Data to process:
# # # #

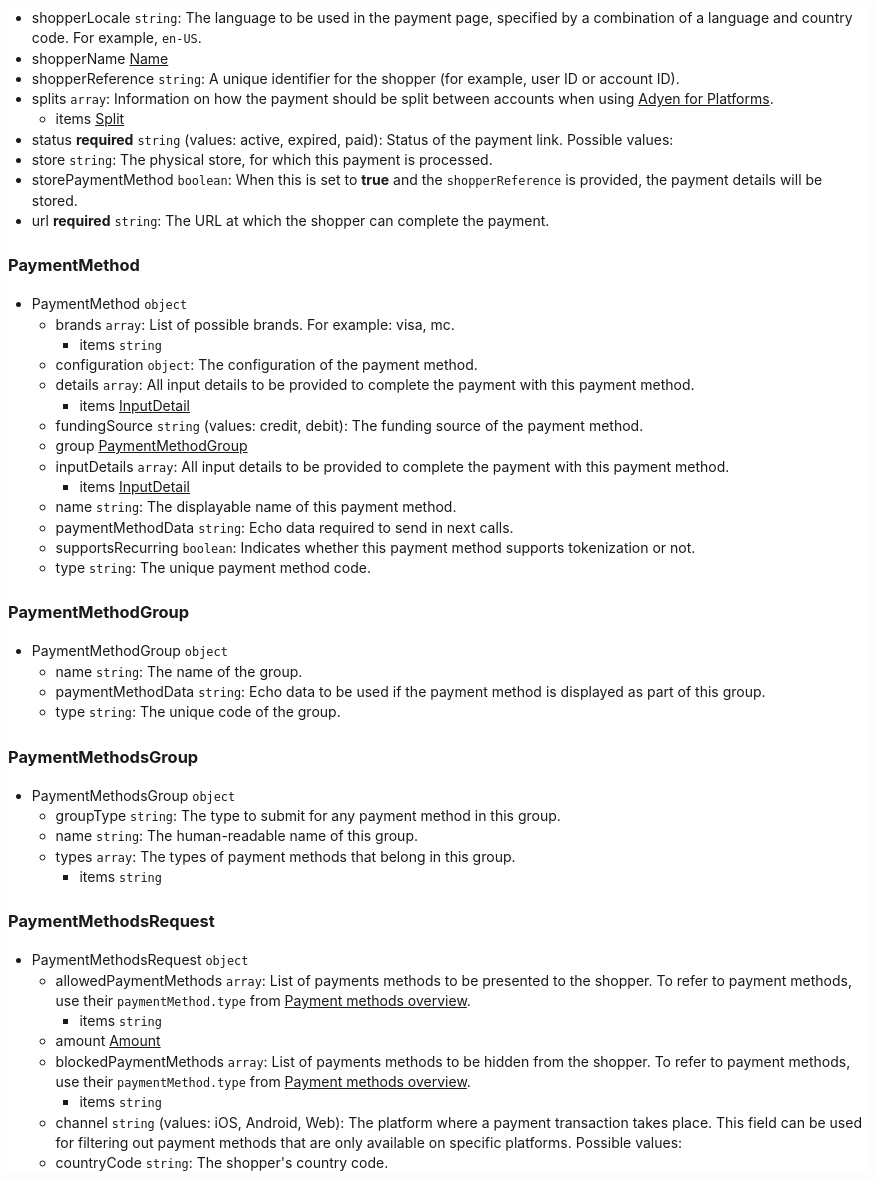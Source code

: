   * shopperLocale `string`: The language to be used in the payment page, specified by a combination of a language and country code. For example, `en-US`.
  * shopperName [Name](#name)
  * shopperReference `string`: A unique identifier for the shopper (for example, user ID or account ID).
  * splits `array`: Information on how the payment should be split between accounts when using [Adyen for Platforms](https://docs.adyen.com/platforms/processing-payments#providing-split-information).
    * items [Split](#split)
  * status **required** `string` (values: active, expired, paid): Status of the payment link. Possible values:
  * store `string`: The physical store, for which this payment is processed.
  * storePaymentMethod `boolean`: When this is set to **true** and the `shopperReference` is provided, the payment details will be stored.
  * url **required** `string`: The URL at which the shopper can complete the payment.

### PaymentMethod
* PaymentMethod `object`
  * brands `array`: List of possible brands. For example: visa, mc.
    * items `string`
  * configuration `object`: The configuration of the payment method.
  * details `array`: All input details to be provided to complete the payment with this payment method.
    * items [InputDetail](#inputdetail)
  * fundingSource `string` (values: credit, debit): The funding source of the payment method.
  * group [PaymentMethodGroup](#paymentmethodgroup)
  * inputDetails `array`: All input details to be provided to complete the payment with this payment method.
    * items [InputDetail](#inputdetail)
  * name `string`: The displayable name of this payment method.
  * paymentMethodData `string`: Echo data required to send in next calls.
  * supportsRecurring `boolean`: Indicates whether this payment method supports tokenization or not.
  * type `string`: The unique payment method code.

### PaymentMethodGroup
* PaymentMethodGroup `object`
  * name `string`: The name of the group.
  * paymentMethodData `string`: Echo data to be used if the payment method is displayed as part of this group.
  * type `string`: The unique code of the group.

### PaymentMethodsGroup
* PaymentMethodsGroup `object`
  * groupType `string`: The type to submit for any payment method in this group.
  * name `string`: The human-readable name of this group.
  * types `array`: The types of payment methods that belong in this group.
    * items `string`

### PaymentMethodsRequest
* PaymentMethodsRequest `object`
  * allowedPaymentMethods `array`: List of payments methods to be presented to the shopper. To refer to payment methods, use their `paymentMethod.type` from [Payment methods overview](https://docs.adyen.com/payment-methods).
    * items `string`
  * amount [Amount](#amount)
  * blockedPaymentMethods `array`: List of payments methods to be hidden from the shopper. To refer to payment methods, use their `paymentMethod.type` from [Payment methods overview](https://docs.adyen.com/payment-methods).
    * items `string`
  * channel `string` (values: iOS, Android, Web): The platform where a payment transaction takes place. This field can be used for filtering out payment methods that are only available on specific platforms. Possible values:
  * countryCode `string`: The shopper's country code.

# # # #

Assigned task:
Any picture in the listing above gets left out; output the rest exactly.

Solution to this exercise:
Source code

:   * shopperLocale `string`: The language to be used in the payment page, specified by a combination of a language and country code. For example, `en-US`.
  * shopperName [Name](#name)
  * shopperReference `string`: A unique identifier for the shopper (for example, user ID or account ID).
  * splits `array`: Information on how the payment should be split between accounts when using [Adyen for Platforms](https://docs.adyen.com/platforms/processing-payments#providing-split-information).
    * items [Split](#split)
  * status **required** `string` (values: active, expired, paid): Status of the payment link. Possible values:
  * store `string`: The physical store, for which this payment is processed.
  * storePaymentMethod `boolean`: When this is set to **true** and the `shopperReference` is provided, the payment details will be stored.
  * url **required** `string`: The URL at which the shopper can complete the payment.

### PaymentMethod
* PaymentMethod `object`
  * brands `array`: List of possible brands. For example: visa, mc.
    * items `string`
  * configuration `object`: The configuration of the payment method.
  * details `array`: All input details to be provided to complete the payment with this payment method.
    * items [InputDetail](#inputdetail)
  * fundingSource `string` (values: credit, debit): The funding source of the payment method.
  * group [PaymentMethodGroup](#paymentmethodgroup)
  * inputDetails `array`: All input details to be provided to complete the payment with this payment method.
    * items [InputDetail](#inputdetail)
  * name `string`: The displayable name of this payment method.
  * paymentMethodData `string`: Echo data required to send in next calls.
  * supportsRecurring `boolean`: Indicates whether this payment method supports tokenization or not.
  * type `string`: The unique payment method code.

### PaymentMethodGroup
* PaymentMethodGroup `object`
  * name `string`: The name of the group.
  * paymentMethodData `string`: Echo data to be used if the payment method is displayed as part of this group.
  * type `string`: The unique code of the group.

### PaymentMethodsGroup
* PaymentMethodsGroup `object`
  * groupType `string`: The type to submit for any payment method in this group.
  * name `string`: The human-readable name of this group.
  * types `array`: The types of payment methods that belong in this group.
    * items `string`

### PaymentMethodsRequest
* PaymentMethodsRequest `object`
  * allowedPaymentMethods `array`: List of payments methods to be presented to the shopper. To refer to payment methods, use their `paymentMethod.type` from [Payment methods overview](https://docs.adyen.com/payment-methods).
    * items `string`
  * amount [Amount](#amount)
  * blockedPaymentMethods `array`: List of payments methods to be hidden from the shopper. To refer to payment methods, use their `paymentMethod.type` from [Payment methods overview](https://docs.adyen.com/payment-methods).
    * items `string`
  * channel `string` (values: iOS, Android, Web): The platform where a payment transaction takes place. This field can be used for filtering out payment methods that are only available on specific platforms. Possible values:
  * countryCode `string`: The shopper's country code.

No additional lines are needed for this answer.